**What the task requires:** What is needed is an exact copy of the line that contains "- 安裝 VSPackage" and of all later lines to the end of the records below, with no other lines.

Data extracted from a collection:
----------------

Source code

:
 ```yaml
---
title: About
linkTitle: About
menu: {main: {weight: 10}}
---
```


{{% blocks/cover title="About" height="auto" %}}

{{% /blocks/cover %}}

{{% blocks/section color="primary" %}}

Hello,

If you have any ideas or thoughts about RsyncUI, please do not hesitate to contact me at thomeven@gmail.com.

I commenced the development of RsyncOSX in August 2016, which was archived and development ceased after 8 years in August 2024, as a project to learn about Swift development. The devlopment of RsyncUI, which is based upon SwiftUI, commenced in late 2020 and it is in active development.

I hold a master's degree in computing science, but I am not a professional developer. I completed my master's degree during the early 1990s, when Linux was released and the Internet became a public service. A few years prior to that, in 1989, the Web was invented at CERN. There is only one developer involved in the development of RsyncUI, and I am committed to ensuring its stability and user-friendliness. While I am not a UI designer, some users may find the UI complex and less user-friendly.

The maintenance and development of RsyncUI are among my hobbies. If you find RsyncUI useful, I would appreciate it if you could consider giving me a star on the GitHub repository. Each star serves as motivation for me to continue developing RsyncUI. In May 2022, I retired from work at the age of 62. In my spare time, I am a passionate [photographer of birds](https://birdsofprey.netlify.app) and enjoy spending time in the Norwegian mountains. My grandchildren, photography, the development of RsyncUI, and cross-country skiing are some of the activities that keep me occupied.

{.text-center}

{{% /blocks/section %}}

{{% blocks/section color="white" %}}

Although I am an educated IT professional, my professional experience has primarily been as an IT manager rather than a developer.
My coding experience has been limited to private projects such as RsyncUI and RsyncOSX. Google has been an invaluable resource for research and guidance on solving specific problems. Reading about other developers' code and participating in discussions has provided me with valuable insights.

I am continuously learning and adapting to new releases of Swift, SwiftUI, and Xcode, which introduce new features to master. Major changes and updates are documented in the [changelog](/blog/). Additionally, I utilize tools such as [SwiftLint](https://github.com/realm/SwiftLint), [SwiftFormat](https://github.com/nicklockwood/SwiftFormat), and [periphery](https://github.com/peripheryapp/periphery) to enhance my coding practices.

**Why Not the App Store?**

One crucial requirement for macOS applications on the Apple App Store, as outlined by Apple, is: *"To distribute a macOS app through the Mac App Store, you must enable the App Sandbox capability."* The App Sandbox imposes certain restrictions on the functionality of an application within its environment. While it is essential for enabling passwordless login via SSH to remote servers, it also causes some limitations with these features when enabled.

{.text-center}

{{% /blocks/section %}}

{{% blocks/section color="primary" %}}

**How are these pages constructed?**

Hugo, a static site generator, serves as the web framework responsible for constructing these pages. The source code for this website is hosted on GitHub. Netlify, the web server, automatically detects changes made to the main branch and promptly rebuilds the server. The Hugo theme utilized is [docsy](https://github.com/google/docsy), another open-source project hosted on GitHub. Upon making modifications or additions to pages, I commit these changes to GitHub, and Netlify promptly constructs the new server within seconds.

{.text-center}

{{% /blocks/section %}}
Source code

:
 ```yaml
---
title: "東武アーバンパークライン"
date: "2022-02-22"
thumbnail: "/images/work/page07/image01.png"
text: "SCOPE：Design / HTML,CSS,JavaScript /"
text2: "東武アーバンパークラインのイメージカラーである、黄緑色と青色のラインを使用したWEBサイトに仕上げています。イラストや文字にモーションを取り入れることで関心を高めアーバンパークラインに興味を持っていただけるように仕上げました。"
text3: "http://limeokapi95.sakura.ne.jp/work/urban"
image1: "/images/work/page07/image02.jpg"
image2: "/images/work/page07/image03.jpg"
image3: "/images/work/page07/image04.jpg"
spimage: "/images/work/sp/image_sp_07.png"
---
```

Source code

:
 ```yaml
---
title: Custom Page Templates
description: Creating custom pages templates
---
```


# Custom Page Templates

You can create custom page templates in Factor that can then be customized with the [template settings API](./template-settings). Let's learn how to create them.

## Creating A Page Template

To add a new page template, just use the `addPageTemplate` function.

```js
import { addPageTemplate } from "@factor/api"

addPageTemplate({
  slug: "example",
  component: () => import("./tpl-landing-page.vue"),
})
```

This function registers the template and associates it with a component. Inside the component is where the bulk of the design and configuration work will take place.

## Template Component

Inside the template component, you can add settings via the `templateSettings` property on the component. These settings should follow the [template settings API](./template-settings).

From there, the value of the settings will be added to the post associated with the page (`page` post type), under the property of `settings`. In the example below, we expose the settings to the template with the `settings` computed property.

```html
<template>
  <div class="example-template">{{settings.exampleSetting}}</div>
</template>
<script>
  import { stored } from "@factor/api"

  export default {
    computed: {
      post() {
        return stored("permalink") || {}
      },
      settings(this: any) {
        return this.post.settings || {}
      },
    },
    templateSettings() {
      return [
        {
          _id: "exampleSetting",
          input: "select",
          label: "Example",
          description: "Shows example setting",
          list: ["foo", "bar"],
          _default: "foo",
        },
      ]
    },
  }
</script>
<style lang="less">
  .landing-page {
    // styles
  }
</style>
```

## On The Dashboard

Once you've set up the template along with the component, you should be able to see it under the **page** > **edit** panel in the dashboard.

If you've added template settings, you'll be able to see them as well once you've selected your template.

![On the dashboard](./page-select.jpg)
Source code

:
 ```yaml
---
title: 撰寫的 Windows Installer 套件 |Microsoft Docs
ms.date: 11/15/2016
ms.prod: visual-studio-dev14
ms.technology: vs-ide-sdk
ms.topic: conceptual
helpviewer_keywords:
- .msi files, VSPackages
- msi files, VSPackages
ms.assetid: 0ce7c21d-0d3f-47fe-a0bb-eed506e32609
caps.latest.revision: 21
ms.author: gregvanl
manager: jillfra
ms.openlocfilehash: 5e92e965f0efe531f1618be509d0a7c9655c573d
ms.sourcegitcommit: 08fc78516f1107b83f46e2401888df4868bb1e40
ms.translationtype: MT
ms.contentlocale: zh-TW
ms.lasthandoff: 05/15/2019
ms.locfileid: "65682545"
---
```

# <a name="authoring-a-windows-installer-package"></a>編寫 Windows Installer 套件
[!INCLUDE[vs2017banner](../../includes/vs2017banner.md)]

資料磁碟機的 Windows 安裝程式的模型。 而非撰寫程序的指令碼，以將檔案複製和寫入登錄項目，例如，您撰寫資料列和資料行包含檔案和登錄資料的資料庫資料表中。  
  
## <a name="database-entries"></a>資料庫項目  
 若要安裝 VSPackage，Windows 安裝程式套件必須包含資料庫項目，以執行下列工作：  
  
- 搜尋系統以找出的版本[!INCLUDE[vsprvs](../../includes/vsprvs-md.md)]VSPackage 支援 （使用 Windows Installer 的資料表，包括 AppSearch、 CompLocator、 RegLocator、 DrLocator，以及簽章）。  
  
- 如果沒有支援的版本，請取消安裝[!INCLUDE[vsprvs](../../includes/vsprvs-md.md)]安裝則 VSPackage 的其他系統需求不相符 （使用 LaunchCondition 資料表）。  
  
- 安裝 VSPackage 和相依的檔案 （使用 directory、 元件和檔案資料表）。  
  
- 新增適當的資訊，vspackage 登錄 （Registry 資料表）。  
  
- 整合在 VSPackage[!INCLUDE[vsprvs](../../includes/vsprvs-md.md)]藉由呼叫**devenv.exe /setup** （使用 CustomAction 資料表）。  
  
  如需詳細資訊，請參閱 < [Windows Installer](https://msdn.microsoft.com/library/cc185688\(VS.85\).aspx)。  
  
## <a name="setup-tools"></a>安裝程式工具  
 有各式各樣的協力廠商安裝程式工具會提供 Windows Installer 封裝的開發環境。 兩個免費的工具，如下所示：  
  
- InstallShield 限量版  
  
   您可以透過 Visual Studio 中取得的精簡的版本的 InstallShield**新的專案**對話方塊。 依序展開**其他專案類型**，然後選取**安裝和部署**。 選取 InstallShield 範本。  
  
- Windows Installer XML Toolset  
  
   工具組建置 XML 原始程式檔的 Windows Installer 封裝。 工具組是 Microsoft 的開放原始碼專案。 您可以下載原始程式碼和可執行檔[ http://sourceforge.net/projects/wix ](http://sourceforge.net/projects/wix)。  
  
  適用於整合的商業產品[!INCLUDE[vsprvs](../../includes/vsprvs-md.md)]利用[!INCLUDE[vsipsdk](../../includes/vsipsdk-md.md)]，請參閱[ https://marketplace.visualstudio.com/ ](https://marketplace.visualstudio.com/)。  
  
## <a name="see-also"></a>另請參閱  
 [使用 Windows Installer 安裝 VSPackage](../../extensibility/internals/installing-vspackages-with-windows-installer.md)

----------------

**Exercise answer:**
- 安裝 VSPackage 和相依的檔案 （使用 directory、 元件和檔案資料表）。  
  
- 新增適當的資訊，vspackage 登錄 （Registry 資料表）。  
  
- 整合在 VSPackage[!INCLUDE[vsprvs](../../includes/vsprvs-md.md)]藉由呼叫**devenv.exe /setup** （使用 CustomAction 資料表）。  
  
  如需詳細資訊，請參閱 < [Windows Installer](https://msdn.microsoft.com/library/cc185688\(VS.85\).aspx)。  
  
## <a name="setup-tools"></a>安裝程式工具  
 有各式各樣的協力廠商安裝程式工具會提供 Windows Installer 封裝的開發環境。 兩個免費的工具，如下所示：  
  
- InstallShield 限量版  
  
   您可以透過 Visual Studio 中取得的精簡的版本的 InstallShield**新的專案**對話方塊。 依序展開**其他專案類型**，然後選取**安裝和部署**。 選取 InstallShield 範本。  
  
- Windows Installer XML Toolset  
  
   工具組建置 XML 原始程式檔的 Windows Installer 封裝。 工具組是 Microsoft 的開放原始碼專案。 您可以下載原始程式碼和可執行檔[ http://sourceforge.net/projects/wix ](http://sourceforge.net/projects/wix)。  
  
  適用於整合的商業產品[!INCLUDE[vsprvs](../../includes/vsprvs-md.md)]利用[!INCLUDE[vsipsdk](../../includes/vsipsdk-md.md)]，請參閱[ https://marketplace.visualstudio.com/ ](https://marketplace.visualstudio.com/)。  
  
## <a name="see-also"></a>另請參閱  
 [使用 Windows Installer 安裝 VSPackage](../../extensibility/internals/installing-vspackages-with-windows-installer.md)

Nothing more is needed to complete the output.